What is Python?

python logo

python definition
Wikipedia’s Definition of Python

In short:

  • Programming language, created in 1991 by Guido van Rossum
  • Named after Monty Python
  • Used for a wide range of programming, from making web apps to data analysis

Why Python?

python twitter python stack overflow
Jake VanderPlas Tweet Stack Overflow’s Annual Survey

In short:

  • Python is well suited to a wide range of programming tasks
  • Python has become the standard in a number of industries and academic disciplines
  • BUT many of the concepts covered in Python translate to other programming languages too!

Python 2 vs Python 3?

While Python was officially founded in 1991, it only became popular after the release of Python 2.0 in 2000 (not to be confused with Python 2) when the language switched to a more public code repository and a more open, community-driven development model.

Python 3 was released in 2008 as a major reformation of the language that made it more consistent and unified redundant mechanisms. Python 3 is not backwards compatible with Python 2; it is, in effect, a new language. You should definitely use Python 3 because Python 2 is no longer officially supported since January 1, 2020.

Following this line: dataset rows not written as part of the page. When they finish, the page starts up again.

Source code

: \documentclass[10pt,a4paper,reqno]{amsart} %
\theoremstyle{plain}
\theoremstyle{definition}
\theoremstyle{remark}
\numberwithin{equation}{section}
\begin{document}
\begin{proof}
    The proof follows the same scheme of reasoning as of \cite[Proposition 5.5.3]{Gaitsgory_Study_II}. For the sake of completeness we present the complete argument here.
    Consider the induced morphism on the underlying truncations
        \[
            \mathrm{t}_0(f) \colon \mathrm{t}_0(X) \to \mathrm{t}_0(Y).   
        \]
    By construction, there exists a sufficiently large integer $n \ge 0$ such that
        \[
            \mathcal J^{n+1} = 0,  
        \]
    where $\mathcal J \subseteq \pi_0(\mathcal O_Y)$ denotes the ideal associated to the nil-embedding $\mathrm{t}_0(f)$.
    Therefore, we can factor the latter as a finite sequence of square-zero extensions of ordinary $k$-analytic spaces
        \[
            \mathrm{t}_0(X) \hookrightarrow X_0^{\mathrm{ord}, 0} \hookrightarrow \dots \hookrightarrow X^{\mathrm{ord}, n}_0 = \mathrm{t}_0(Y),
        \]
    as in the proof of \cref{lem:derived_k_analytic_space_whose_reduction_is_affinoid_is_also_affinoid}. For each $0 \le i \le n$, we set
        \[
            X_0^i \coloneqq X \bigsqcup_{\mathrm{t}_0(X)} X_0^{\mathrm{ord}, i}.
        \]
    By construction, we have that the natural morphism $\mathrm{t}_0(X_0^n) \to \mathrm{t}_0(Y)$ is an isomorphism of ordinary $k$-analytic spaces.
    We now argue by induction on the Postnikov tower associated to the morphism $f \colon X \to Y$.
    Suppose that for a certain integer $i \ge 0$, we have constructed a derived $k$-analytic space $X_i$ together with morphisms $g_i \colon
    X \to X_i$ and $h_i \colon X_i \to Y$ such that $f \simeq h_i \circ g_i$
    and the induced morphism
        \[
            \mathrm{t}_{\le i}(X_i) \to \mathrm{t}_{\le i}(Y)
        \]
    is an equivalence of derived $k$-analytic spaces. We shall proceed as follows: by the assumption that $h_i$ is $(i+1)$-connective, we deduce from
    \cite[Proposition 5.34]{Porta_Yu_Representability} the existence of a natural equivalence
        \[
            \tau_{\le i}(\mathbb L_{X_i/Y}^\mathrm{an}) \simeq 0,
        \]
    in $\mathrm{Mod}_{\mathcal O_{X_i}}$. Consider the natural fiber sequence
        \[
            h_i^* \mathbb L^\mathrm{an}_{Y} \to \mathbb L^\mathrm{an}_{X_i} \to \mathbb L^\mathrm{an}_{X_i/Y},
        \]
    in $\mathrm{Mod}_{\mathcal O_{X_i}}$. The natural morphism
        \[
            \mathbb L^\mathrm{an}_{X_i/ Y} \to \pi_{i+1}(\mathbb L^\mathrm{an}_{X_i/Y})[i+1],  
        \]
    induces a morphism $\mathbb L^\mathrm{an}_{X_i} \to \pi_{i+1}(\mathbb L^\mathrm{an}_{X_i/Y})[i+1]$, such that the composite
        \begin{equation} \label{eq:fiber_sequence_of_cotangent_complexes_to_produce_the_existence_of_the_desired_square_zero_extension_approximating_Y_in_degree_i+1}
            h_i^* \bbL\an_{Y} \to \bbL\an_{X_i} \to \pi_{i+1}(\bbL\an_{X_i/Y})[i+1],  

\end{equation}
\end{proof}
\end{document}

Many computers come with Python 2 already installed by default. Depending on how yours is set up, running python may run the Python 2 or Python 3 interpreter. To determine which one, run the command python --version.

Open your terminal and check your python version

Type:

python --version
python3 --version

You’re results should look something like the following. python_version

If you are getting errors, try looking at the Python Installation Instructions and contact the instructor for help troubleshooting.

Python in the Terminal

In your terminal, type python3. This will open the interactive python interpreter where you can write your python code and have the computer execute it. The python interpreter is an excellent way to sandbox your ideas or check your syntax. You can exit using exit().

  1. Type 'Hello world' in the interpreter and press enter.

hello world

Congrats you’ve just typed your first bit of python and had the computer execute it 🎉!

Let’s breakdown what just happened.

  1. You entered data into the interpreter.
  2. That data had a certain format, in this case variable, and the interpreter automatically showed that data again.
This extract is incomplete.